Task item ▸
Reproduce the opening lines of the records exactly, up to and including the line in which "cavity center, increasing" occurs.

◇ ◇ ◇ ◇ ◇ ◇ ◇

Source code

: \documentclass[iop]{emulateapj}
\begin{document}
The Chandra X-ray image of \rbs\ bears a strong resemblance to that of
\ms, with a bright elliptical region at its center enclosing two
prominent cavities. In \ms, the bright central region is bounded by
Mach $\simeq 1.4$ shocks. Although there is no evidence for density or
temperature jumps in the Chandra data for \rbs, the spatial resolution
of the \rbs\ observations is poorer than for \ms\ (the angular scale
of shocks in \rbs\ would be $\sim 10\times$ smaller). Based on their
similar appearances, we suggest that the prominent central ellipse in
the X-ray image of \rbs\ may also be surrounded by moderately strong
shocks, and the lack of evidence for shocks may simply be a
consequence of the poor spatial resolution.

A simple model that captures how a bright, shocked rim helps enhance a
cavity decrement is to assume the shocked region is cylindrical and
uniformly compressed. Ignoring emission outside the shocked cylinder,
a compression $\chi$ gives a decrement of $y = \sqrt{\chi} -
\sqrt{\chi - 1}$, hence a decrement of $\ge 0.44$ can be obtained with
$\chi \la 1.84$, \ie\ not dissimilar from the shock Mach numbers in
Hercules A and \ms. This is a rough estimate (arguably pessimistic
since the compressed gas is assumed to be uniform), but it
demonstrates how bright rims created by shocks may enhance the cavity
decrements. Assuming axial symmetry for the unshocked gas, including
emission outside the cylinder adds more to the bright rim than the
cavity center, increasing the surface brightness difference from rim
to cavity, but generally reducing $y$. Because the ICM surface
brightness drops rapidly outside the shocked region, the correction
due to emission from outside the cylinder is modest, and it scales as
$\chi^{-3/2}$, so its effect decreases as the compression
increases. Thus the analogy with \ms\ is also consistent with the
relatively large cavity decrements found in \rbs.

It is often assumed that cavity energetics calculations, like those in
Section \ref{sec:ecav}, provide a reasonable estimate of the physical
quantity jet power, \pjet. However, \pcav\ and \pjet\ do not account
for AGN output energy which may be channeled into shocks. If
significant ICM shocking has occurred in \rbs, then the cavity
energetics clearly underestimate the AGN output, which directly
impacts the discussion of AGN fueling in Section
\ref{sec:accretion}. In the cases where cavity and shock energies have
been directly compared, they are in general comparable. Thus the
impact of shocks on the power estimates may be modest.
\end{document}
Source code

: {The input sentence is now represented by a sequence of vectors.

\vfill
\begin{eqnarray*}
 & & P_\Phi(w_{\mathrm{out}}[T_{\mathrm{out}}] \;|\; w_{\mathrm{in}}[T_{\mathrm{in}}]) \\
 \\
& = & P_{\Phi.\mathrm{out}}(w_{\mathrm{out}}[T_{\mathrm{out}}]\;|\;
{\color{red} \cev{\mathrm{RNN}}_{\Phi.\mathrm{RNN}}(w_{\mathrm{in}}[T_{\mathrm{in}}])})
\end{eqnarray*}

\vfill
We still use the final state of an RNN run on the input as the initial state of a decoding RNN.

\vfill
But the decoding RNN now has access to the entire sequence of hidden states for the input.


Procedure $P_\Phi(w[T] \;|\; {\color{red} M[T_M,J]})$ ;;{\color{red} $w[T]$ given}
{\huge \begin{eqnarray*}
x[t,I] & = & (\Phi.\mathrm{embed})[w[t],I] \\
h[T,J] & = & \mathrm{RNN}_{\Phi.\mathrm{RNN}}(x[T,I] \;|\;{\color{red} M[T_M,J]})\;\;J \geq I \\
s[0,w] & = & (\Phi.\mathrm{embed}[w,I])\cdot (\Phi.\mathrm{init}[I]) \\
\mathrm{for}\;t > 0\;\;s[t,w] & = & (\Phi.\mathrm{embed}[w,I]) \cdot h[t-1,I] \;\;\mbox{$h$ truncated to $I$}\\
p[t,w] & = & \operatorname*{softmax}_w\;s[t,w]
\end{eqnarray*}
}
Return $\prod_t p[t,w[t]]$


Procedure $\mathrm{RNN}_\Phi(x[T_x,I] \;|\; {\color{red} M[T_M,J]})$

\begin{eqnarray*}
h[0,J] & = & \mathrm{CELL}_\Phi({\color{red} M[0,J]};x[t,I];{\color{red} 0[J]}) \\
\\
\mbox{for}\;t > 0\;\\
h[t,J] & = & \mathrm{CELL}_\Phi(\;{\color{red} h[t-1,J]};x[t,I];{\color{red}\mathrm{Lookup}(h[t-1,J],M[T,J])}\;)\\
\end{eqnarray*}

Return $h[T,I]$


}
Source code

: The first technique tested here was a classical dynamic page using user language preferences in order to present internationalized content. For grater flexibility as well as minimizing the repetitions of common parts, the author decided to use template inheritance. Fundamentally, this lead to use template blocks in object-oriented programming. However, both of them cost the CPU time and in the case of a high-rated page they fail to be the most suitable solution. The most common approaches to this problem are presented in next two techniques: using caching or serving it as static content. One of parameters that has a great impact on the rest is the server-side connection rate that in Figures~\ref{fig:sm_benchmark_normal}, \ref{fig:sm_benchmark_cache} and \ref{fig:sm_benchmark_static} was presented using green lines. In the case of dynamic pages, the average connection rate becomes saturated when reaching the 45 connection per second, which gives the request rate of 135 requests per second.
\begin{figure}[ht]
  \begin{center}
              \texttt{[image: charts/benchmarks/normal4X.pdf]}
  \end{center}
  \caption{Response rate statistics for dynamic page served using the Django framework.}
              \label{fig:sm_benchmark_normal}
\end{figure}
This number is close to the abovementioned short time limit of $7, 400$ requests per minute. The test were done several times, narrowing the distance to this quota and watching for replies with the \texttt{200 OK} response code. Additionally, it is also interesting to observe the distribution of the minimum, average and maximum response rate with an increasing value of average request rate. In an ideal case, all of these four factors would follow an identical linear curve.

◇ ◇ ◇ ◇ ◇ ◇ ◇

Result of the task ▸
Source code

: \documentclass[iop]{emulateapj}
\begin{document}
The Chandra X-ray image of \rbs\ bears a strong resemblance to that of
\ms, with a bright elliptical region at its center enclosing two
prominent cavities. In \ms, the bright central region is bounded by
Mach $\simeq 1.4$ shocks. Although there is no evidence for density or
temperature jumps in the Chandra data for \rbs, the spatial resolution
of the \rbs\ observations is poorer than for \ms\ (the angular scale
of shocks in \rbs\ would be $\sim 10\times$ smaller). Based on their
similar appearances, we suggest that the prominent central ellipse in
the X-ray image of \rbs\ may also be surrounded by moderately strong
shocks, and the lack of evidence for shocks may simply be a
consequence of the poor spatial resolution.

A simple model that captures how a bright, shocked rim helps enhance a
cavity decrement is to assume the shocked region is cylindrical and
uniformly compressed. Ignoring emission outside the shocked cylinder,
a compression $\chi$ gives a decrement of $y = \sqrt{\chi} -
\sqrt{\chi - 1}$, hence a decrement of $\ge 0.44$ can be obtained with
$\chi \la 1.84$, \ie\ not dissimilar from the shock Mach numbers in
Hercules A and \ms. This is a rough estimate (arguably pessimistic
since the compressed gas is assumed to be uniform), but it
demonstrates how bright rims created by shocks may enhance the cavity
decrements. Assuming axial symmetry for the unshocked gas, including
emission outside the cylinder adds more to the bright rim than the
cavity center, increasing the surface brightness difference from rim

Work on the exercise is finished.